Extracted data entries
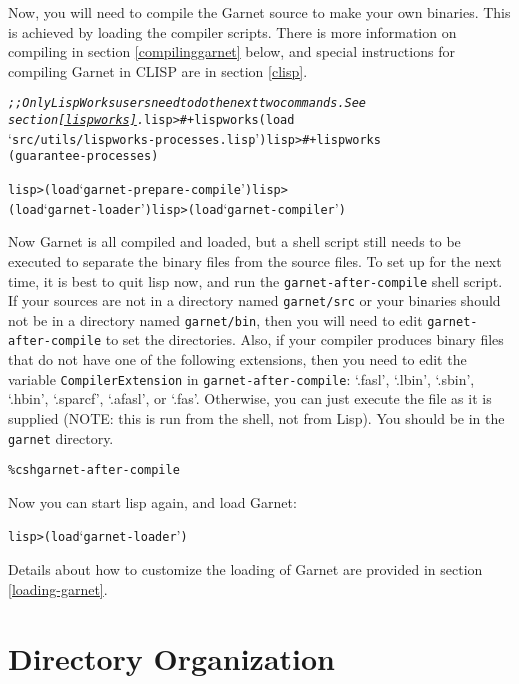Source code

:\documentclass{report}
\newenvironment{programexample}{\begin{alltt}}{\end{alltt}}
\begin{document}
Now, you will need to compile the Garnet source to make your own
binaries.  This is achieved by loading the compiler scripts.  There is
more information on compiling in section \ref{compilinggarnet} below,
and special instructions for compiling Garnet in CLISP are in section
\ref{clisp}.
\begin{programexample}
  {\it ;; Only LispWorks users need to do the next two commands.  See
    section \ref{lispworks}.}  lisp> \#+lispworks (load
  `src/utils/lispworks-processes.lisp') lisp> \#+lispworks
  (guarantee-processes)
  
  lisp> (load `garnet-prepare-compile') lisp>
  (load `garnet-loader') lisp> (load `garnet-compiler')
\end{programexample}

Now Garnet is all compiled and loaded, but a shell script still needs
to be executed to separate the binary files from the source files.  To
set up for the next time, it is best to quit lisp now, and run the
\texttt{garnet-after-compile} shell script.  If your sources are not in a
directory named \texttt{garnet/src} or your binaries should not be in a
directory named \texttt{garnet/bin}, then you will need to edit
\texttt{garnet-after-compile} to set the directories.  Also, if your
compiler produces binary files that do not have one of the following
extensions, then you need to edit the variable \texttt{CompilerExtension}
in \texttt{garnet-after-compile}: `.fasl', `.lbin', `.sbin', `.hbin',
`.sparcf', `.afasl', or `.fas'.  Otherwise, you can just execute the
file as it is supplied (NOTE: this is run from the shell, not from
Lisp).  You should be in the \texttt{garnet} directory.
\begin{programexample}
  \% csh garnet-after-compile
\end{programexample}

Now you can start lisp again, and load Garnet:
\begin{programexample}
  lisp> (load `garnet-loader')
\end{programexample}

Details about how to customize the loading of Garnet are provided in
section \ref{loading-garnet}.

\section{Directory Organization}
   
\end{document}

Prompt
List, from the entries above, every line in which the word "binary" shows up.

Solution to the problem
to be executed to separate the binary files from the source files.  To
compiler produces binary files that do not have one of the following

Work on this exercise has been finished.